● **WORK INSTRUCTION**:
State how many lines in the entries below hold the string "addresses", and give nothing besides that number.

Segment Start: ENTRIES SUPPLIED

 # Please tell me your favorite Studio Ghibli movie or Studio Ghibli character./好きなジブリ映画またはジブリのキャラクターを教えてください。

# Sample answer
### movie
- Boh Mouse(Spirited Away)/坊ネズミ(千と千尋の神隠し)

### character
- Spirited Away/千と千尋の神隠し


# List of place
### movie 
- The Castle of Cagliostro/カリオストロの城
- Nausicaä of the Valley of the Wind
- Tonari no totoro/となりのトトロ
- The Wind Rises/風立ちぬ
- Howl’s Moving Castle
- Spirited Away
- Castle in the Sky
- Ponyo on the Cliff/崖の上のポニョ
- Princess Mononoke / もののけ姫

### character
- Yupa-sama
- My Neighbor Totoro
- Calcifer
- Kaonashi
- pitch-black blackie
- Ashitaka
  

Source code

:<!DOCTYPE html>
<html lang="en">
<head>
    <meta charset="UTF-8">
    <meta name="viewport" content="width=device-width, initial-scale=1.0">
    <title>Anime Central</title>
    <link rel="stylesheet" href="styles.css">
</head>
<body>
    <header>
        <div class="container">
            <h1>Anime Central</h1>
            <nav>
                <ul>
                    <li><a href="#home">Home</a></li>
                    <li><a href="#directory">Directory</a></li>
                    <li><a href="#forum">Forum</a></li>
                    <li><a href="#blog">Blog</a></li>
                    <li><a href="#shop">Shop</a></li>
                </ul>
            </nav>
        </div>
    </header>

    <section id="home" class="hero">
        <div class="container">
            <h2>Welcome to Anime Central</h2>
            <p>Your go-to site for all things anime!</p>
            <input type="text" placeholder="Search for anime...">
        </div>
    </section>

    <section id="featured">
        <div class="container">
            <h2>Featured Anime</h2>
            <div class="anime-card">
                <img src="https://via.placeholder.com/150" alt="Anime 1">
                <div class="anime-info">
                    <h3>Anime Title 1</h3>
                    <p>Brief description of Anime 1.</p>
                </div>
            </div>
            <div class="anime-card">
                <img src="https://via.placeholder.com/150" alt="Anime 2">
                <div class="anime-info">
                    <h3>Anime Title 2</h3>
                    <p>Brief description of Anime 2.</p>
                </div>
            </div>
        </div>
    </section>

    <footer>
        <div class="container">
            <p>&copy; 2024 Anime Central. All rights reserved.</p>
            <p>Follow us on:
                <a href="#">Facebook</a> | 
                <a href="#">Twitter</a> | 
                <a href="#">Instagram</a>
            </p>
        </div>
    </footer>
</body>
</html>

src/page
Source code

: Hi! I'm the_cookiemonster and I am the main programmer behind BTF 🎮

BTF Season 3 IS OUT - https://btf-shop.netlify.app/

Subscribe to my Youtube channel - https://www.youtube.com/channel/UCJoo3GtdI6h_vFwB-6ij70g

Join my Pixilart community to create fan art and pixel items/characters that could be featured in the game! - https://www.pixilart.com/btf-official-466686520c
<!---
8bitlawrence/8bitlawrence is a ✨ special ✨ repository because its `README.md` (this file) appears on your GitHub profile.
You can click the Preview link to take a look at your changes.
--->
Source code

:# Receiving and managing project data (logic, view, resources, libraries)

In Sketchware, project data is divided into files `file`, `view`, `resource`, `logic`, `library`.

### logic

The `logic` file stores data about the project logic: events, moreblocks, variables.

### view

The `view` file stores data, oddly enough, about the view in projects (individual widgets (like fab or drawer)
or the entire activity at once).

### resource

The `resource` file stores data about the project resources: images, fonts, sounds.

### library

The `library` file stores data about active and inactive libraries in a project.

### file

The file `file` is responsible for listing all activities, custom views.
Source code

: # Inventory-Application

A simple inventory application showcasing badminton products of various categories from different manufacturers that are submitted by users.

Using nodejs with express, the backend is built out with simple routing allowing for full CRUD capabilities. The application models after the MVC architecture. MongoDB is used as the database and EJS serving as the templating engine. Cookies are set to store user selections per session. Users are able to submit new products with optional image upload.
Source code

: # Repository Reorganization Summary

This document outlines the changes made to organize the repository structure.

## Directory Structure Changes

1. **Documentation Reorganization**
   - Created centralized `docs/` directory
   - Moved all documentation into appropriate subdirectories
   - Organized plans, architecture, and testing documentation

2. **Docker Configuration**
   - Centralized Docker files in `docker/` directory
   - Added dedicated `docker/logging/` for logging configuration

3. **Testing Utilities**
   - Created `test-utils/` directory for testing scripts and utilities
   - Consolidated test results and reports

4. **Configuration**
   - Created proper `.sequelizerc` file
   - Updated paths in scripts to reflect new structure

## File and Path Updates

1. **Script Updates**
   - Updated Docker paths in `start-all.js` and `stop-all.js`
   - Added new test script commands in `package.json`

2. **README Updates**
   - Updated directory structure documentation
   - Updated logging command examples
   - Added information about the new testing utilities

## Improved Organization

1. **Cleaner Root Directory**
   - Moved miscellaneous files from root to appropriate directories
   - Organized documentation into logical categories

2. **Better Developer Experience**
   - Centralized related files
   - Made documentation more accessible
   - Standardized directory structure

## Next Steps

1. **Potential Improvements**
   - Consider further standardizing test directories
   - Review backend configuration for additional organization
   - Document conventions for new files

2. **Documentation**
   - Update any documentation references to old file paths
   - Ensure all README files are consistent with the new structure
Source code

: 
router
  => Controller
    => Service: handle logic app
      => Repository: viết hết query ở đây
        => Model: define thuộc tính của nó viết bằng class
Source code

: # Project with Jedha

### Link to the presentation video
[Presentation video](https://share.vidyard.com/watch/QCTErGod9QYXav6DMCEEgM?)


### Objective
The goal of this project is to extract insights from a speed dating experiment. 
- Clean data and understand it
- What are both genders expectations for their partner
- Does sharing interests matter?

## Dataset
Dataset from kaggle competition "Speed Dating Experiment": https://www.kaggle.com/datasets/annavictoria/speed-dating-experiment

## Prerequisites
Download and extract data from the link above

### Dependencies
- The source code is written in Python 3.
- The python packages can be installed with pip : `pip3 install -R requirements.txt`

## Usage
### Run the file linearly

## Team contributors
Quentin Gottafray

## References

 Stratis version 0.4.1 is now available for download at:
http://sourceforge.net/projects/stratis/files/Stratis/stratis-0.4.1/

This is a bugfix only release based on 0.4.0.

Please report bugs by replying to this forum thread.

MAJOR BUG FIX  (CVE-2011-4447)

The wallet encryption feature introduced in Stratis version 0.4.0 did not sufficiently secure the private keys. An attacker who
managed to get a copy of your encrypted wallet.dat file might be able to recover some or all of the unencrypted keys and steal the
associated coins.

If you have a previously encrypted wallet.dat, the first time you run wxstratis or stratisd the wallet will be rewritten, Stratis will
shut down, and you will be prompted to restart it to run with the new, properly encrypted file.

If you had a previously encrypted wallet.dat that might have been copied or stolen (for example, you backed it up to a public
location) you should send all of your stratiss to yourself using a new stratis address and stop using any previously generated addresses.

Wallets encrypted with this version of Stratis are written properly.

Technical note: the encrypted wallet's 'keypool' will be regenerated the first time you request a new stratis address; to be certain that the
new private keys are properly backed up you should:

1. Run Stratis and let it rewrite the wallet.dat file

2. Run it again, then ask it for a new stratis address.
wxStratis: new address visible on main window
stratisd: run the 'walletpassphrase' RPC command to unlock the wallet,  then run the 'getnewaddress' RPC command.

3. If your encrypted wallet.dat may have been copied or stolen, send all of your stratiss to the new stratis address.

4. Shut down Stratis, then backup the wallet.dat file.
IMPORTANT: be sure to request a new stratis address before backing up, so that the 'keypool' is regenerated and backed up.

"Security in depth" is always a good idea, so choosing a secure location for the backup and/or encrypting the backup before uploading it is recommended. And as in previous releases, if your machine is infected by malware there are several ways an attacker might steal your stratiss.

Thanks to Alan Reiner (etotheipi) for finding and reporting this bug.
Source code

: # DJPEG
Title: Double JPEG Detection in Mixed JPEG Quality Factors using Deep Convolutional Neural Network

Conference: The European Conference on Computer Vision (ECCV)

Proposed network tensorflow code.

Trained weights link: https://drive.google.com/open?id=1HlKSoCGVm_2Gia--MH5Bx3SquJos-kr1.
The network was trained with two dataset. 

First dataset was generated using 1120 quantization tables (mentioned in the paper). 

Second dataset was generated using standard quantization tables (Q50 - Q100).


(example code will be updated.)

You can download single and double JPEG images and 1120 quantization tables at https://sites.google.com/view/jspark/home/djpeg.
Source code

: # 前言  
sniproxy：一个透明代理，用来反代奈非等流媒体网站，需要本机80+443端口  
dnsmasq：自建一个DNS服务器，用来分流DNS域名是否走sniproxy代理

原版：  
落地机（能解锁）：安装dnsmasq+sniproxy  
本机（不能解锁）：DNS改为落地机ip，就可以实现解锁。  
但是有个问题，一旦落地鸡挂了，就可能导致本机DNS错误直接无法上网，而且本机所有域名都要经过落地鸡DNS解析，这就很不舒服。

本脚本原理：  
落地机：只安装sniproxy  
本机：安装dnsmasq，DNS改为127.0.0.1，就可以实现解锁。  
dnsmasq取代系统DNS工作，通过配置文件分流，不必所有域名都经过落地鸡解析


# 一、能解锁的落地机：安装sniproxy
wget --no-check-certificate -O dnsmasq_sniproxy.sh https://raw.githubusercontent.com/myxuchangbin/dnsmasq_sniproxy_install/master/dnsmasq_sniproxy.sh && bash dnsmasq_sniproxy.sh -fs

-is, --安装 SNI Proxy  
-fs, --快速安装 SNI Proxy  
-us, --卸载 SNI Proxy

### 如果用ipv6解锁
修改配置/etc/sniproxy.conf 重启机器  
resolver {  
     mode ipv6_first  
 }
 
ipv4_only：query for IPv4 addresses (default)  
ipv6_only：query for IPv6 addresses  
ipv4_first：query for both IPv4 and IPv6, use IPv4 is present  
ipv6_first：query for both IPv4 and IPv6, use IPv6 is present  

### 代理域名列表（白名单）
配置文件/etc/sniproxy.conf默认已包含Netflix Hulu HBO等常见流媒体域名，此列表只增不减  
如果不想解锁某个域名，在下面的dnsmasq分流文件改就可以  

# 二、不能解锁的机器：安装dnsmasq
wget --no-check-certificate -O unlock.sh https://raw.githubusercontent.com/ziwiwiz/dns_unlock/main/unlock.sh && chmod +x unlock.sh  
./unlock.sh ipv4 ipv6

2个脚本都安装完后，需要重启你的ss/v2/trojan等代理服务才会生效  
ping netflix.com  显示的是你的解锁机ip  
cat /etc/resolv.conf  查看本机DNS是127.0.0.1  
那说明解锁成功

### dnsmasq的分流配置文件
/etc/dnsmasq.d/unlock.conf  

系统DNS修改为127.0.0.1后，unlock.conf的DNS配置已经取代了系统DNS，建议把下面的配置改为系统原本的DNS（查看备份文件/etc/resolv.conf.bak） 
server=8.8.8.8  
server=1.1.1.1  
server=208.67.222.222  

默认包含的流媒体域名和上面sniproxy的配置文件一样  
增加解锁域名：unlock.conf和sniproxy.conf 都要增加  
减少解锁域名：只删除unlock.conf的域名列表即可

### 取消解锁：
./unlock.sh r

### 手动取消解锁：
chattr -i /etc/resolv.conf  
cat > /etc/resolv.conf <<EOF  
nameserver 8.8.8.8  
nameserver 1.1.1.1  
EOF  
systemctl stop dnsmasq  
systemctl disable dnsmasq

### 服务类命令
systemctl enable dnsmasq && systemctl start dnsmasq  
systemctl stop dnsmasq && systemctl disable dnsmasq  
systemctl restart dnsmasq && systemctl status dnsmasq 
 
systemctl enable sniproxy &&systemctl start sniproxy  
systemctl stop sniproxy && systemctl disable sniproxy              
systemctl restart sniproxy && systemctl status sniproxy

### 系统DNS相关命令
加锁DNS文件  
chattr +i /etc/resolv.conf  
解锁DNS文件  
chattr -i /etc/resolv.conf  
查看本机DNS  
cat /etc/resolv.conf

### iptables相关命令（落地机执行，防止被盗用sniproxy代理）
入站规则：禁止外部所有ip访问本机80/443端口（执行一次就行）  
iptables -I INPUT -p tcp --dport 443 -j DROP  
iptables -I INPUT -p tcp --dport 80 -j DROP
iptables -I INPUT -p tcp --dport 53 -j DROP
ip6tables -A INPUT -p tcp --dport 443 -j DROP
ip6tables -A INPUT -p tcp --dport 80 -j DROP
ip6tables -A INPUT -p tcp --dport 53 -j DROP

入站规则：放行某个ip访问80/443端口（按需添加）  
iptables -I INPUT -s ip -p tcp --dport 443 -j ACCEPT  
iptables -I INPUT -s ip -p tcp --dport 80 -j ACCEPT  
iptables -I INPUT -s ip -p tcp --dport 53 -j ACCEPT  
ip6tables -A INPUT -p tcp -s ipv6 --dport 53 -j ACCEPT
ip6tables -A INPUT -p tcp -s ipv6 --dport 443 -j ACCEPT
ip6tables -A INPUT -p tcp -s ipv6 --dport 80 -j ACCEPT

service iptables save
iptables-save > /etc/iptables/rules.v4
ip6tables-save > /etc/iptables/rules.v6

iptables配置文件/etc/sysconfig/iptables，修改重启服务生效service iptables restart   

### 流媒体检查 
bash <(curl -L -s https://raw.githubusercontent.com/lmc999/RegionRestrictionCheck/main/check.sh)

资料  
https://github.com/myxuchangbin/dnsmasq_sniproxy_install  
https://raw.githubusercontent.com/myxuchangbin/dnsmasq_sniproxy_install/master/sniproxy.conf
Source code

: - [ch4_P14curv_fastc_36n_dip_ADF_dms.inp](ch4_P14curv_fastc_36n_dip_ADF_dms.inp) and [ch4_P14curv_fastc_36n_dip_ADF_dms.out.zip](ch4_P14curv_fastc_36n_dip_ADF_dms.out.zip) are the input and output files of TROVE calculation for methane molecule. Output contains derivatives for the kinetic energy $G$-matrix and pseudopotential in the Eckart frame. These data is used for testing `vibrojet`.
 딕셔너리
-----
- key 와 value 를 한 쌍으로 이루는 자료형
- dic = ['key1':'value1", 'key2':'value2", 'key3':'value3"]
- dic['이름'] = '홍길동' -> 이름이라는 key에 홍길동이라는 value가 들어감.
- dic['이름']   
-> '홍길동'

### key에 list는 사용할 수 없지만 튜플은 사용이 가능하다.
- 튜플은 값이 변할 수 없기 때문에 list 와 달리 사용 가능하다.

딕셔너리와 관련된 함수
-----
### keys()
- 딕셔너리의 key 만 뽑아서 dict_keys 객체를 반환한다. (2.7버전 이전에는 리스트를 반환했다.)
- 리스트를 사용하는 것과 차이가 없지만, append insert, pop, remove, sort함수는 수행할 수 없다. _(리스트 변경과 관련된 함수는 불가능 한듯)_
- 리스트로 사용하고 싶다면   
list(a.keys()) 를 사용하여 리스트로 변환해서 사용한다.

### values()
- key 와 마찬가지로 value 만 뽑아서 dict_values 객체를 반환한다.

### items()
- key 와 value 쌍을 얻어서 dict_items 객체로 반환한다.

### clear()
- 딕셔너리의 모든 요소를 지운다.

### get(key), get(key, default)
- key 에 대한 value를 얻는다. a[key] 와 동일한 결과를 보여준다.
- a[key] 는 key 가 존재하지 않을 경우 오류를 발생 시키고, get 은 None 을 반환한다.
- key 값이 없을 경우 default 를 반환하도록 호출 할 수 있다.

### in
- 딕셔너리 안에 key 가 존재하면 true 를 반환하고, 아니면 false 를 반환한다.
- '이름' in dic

Segment End: ENTRIES SUPPLIED

● **SOLUTION TO THIS PROBLEM**:
3